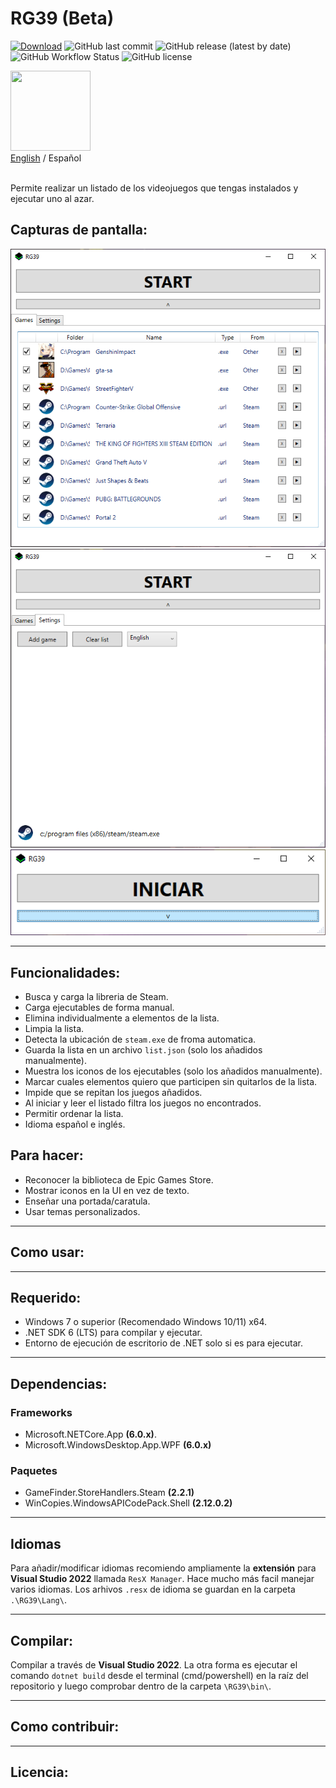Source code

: # RG39 (Beta)
[![Download](https://img.shields.io/static/v1?style=flat-square&logo=windows&label=Descargar&message=windows-x64&color=137A7F&labelColor=373B3E)](https://github.com/IgnacioVeiga/RG39/releases/latest/download/RG39.exe)
![GitHub last commit](https://img.shields.io/github/last-commit/IgnacioVeiga/RG39?color=137A7F&style=flat-square)
![GitHub release (latest by date)](https://img.shields.io/github/v/release/IgnacioVeiga/RG39?color=137A7F&label=Latest%20release&style=flat-square)
![GitHub Workflow Status](https://img.shields.io/github/actions/workflow/status/IgnacioVeiga/RG39/deploy-project.yml?color=137A7F&logo=github&style=flat-square)
![GitHub license](https://img.shields.io/github/license/IgnacioVeiga/RG39?style=flat-square)

<img src="/RG39/Assets/Icons/icon.ico" width="128" height="128">
<div>
  <a href="README.md">English</a> / <span>Español</span></a>
</div></br>

Permite realizar un listado de los videojuegos que tengas instalados y ejecutar uno al azar.

## Capturas de pantalla:
![Screenshot_0000](/RG39/Assets/Images/Screenshot_0000.png "Screenshot_0000")</br>
![Screenshot_0001](/RG39/Assets/Images/Screenshot_0001.png "Screenshot_0001")</br>
![Screenshot_0002](/RG39/Assets/Images/Screenshot_0002.png "Screenshot_0002")

***

## Funcionalidades:
- Busca y carga la libreria de Steam.
- Carga ejecutables de forma manual.
- Elimina individualmente a elementos de la lista.
- Limpia la lista.
- Detecta la ubicación de `steam.exe` de froma automatica.
- Guarda la lista en un archivo `list.json` (solo los añadidos manualmente).
- Muestra los iconos de los ejecutables (solo los añadidos manualmente).
- Marcar cuales elementos quiero que participen sin quitarlos de la lista.
- Impide que se repitan los juegos añadidos.
- Al iniciar y leer el listado filtra los juegos no encontrados.
- Permitir ordenar la lista.
- Idioma español e inglés.

## Para hacer:
- Reconocer la biblioteca de Epic Games Store.
- Mostrar iconos en la UI en vez de texto.
- Enseñar una portada/caratula.
- Usar temas personalizados.

***

## Como usar:

***

## Requerido:
- Windows 7 o superior (Recomendado Windows 10/11) x64.
- .NET SDK 6 (LTS) para compilar y ejecutar.
- Entorno de ejecución de escritorio de .NET solo si es para ejecutar.

***

## Dependencias:
### Frameworks
- Microsoft.NETCore.App **(6.0.x)**.
- Microsoft.WindowsDesktop.App.WPF **(6.0.x)**

### Paquetes
- GameFinder.StoreHandlers.Steam **(2.2.1)**
- WinCopies.WindowsAPICodePack.Shell **(2.12.0.2)**

***

## Idiomas
Para añadir/modificar idiomas recomiendo ampliamente la **extensión** para **Visual Studio 2022** llamada `ResX Manager`. Hace mucho más facil manejar varios idiomas.
Los arhivos `.resx` de idioma se guardan en la carpeta `.\RG39\Lang\`.

***

## Compilar:
Compilar a través de **Visual Studio 2022**. La otra forma es ejecutar el comando `dotnet build` desde el terminal (cmd/powershell) en la raíz del repositorio y luego comprobar dentro de la carpeta `\RG39\bin\`.

***

## Como contribuir:

***

## Licencia:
● ● ● ●
TASK STATEMENT>
Which lines of the records above hold the word "solo"? Copy each of them.

COMPLETED TASK>
- Guarda la lista en un archivo `list.json` (solo los añadidos manualmente).
- Muestra los iconos de los ejecutables (solo los añadidos manualmente).
- Entorno de ejecución de escritorio de .NET solo si es para ejecutar.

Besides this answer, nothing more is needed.